*** GIVEN ENTRIES Section Begins ***

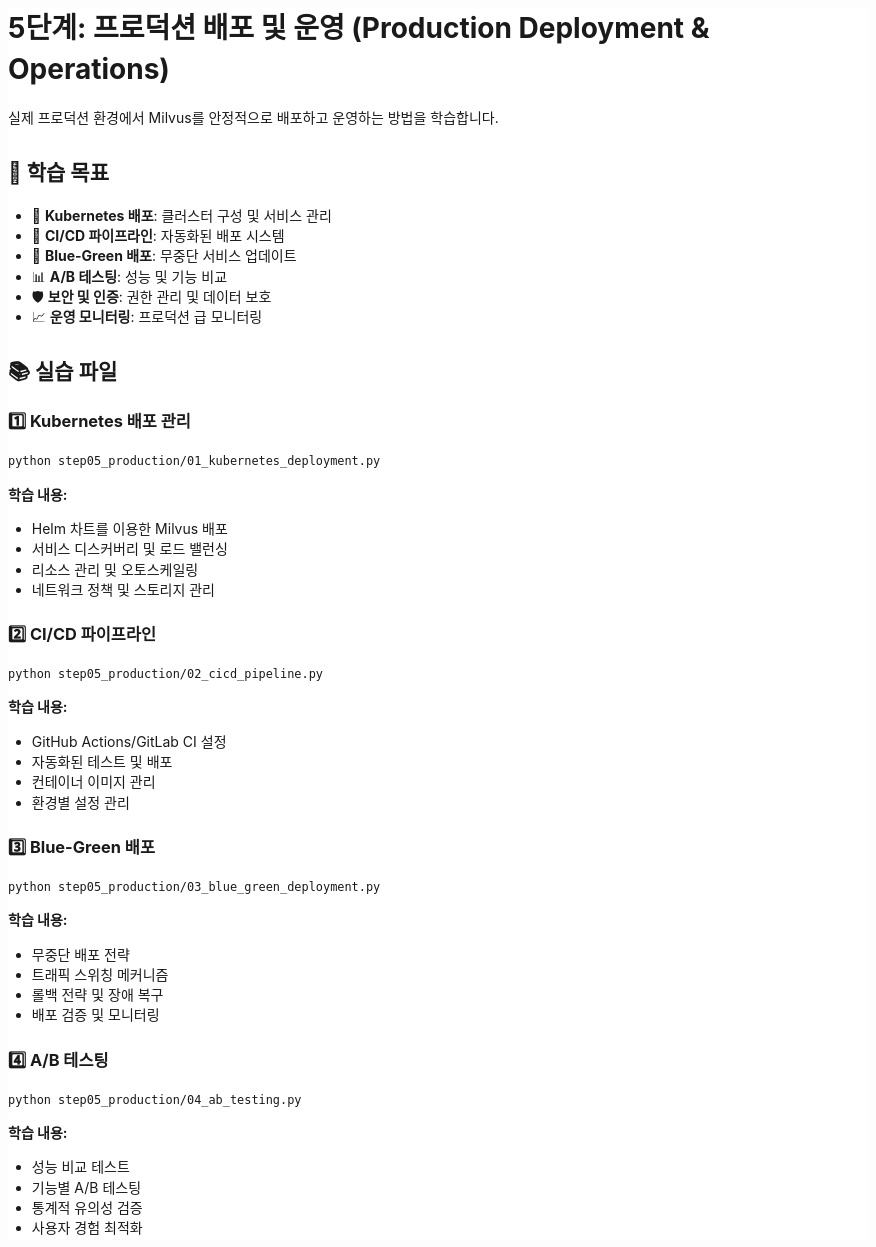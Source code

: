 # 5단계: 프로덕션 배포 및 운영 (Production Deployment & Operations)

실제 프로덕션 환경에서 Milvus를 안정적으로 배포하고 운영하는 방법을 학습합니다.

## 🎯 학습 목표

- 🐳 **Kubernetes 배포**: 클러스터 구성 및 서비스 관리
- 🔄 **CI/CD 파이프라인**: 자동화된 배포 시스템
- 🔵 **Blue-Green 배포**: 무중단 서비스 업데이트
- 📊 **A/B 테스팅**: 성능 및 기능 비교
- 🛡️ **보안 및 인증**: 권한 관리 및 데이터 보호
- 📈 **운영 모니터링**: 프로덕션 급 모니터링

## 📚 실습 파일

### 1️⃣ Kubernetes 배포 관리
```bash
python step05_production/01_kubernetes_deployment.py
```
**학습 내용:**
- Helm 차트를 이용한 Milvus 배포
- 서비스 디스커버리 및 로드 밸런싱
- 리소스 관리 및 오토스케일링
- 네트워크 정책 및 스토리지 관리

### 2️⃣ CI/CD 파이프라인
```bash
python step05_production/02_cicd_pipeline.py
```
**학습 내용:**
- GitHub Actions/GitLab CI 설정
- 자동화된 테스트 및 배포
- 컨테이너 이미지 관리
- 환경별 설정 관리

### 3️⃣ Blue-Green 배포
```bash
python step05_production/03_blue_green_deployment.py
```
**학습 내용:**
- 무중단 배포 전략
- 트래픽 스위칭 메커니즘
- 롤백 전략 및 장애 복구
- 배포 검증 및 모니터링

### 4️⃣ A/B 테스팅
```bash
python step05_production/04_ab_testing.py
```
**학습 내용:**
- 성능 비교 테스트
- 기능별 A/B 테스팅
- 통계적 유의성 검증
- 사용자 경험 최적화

*** GIVEN ENTRIES Section Ends ***

[THE TASK]
Would you reproduce the lines above, from the very first through the line containing "- 통계적 유의성 검증", exactly and without the pictures?

[OUTPUT BELOW]
Source code

: # 5단계: 프로덕션 배포 및 운영 (Production Deployment & Operations)

실제 프로덕션 환경에서 Milvus를 안정적으로 배포하고 운영하는 방법을 학습합니다.

## 🎯 학습 목표

- 🐳 **Kubernetes 배포**: 클러스터 구성 및 서비스 관리
- 🔄 **CI/CD 파이프라인**: 자동화된 배포 시스템
- 🔵 **Blue-Green 배포**: 무중단 서비스 업데이트
- 📊 **A/B 테스팅**: 성능 및 기능 비교
- 🛡️ **보안 및 인증**: 권한 관리 및 데이터 보호
- 📈 **운영 모니터링**: 프로덕션 급 모니터링

## 📚 실습 파일

### 1️⃣ Kubernetes 배포 관리
```bash
python step05_production/01_kubernetes_deployment.py
```
**학습 내용:**
- Helm 차트를 이용한 Milvus 배포
- 서비스 디스커버리 및 로드 밸런싱
- 리소스 관리 및 오토스케일링
- 네트워크 정책 및 스토리지 관리

### 2️⃣ CI/CD 파이프라인
```bash
python step05_production/02_cicd_pipeline.py
```
**학습 내용:**
- GitHub Actions/GitLab CI 설정
- 자동화된 테스트 및 배포
- 컨테이너 이미지 관리
- 환경별 설정 관리

### 3️⃣ Blue-Green 배포
```bash
python step05_production/03_blue_green_deployment.py
```
**학습 내용:**
- 무중단 배포 전략
- 트래픽 스위칭 메커니즘
- 롤백 전략 및 장애 복구
- 배포 검증 및 모니터링

### 4️⃣ A/B 테스팅
```bash
python step05_production/04_ab_testing.py
```
**학습 내용:**
- 성능 비교 테스트
- 기능별 A/B 테스팅
- 통계적 유의성 검증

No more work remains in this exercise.